BEGIN MATERIAL SUPPLIED
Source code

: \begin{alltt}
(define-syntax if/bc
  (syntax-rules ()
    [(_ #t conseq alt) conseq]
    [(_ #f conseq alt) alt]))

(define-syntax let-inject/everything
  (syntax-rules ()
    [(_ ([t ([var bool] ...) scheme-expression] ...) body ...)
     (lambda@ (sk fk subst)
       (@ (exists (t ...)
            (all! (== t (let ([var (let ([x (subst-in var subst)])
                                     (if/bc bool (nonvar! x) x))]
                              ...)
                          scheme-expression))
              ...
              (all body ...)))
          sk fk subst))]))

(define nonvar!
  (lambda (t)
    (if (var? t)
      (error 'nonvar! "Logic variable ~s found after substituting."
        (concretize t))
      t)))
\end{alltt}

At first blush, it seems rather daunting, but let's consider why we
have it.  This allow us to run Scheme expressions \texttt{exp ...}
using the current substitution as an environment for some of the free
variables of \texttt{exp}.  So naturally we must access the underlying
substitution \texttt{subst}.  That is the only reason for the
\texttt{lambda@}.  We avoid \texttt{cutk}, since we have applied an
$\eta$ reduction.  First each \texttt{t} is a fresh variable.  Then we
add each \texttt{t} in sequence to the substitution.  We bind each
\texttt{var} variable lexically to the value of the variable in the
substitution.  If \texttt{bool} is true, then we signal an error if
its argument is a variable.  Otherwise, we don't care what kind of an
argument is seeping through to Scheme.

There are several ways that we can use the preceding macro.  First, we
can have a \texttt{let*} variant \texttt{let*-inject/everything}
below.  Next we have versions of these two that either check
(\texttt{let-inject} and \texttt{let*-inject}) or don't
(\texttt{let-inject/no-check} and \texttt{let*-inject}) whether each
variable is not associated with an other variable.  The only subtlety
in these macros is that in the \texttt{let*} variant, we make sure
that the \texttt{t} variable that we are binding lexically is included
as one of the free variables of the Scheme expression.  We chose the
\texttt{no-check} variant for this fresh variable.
END MATERIAL SUPPLIED
BEGIN MATERIAL SUPPLIED
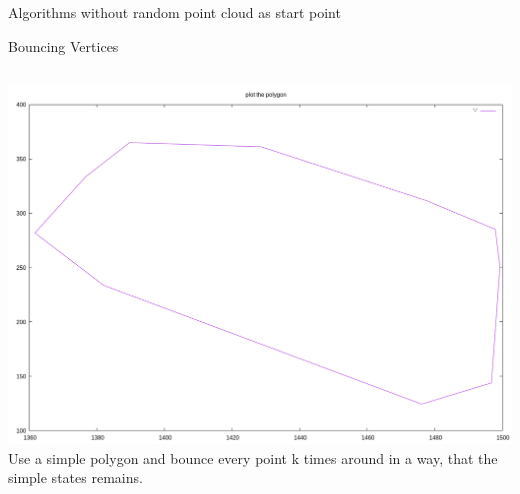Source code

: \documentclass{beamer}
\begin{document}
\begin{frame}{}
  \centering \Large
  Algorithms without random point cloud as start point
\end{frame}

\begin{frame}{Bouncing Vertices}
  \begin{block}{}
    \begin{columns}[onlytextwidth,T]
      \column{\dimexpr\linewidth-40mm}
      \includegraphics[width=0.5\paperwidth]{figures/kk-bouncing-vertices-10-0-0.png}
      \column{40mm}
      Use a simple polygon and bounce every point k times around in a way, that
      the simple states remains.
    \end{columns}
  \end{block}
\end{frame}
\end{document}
END MATERIAL SUPPLIED
BEGIN MATERIAL SUPPLIED
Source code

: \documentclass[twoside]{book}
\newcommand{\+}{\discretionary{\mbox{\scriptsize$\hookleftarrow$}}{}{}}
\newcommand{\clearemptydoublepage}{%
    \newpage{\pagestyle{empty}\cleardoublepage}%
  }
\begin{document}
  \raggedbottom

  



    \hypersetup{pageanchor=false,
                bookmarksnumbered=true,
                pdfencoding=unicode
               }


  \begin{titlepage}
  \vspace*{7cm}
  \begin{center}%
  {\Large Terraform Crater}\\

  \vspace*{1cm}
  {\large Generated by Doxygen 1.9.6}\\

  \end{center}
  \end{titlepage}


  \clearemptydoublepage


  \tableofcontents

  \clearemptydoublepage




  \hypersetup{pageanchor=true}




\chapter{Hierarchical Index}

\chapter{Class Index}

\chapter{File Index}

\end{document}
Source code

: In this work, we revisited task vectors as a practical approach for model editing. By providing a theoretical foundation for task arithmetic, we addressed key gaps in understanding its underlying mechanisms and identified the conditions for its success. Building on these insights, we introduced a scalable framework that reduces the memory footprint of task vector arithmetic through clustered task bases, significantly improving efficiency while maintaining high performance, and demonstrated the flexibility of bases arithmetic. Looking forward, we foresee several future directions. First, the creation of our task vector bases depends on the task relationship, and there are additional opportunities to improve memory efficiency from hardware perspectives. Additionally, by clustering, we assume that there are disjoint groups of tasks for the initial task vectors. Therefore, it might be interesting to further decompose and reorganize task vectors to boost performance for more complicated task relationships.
END MATERIAL SUPPLIED
● TO DO
Your task is to gather all lines from the entries above that hold the word "true".

● REPLY TO THE EXERCISE
substitution.  If \texttt{bool} is true, then we signal an error if
                bookmarksnumbered=true,
  \hypersetup{pageanchor=true}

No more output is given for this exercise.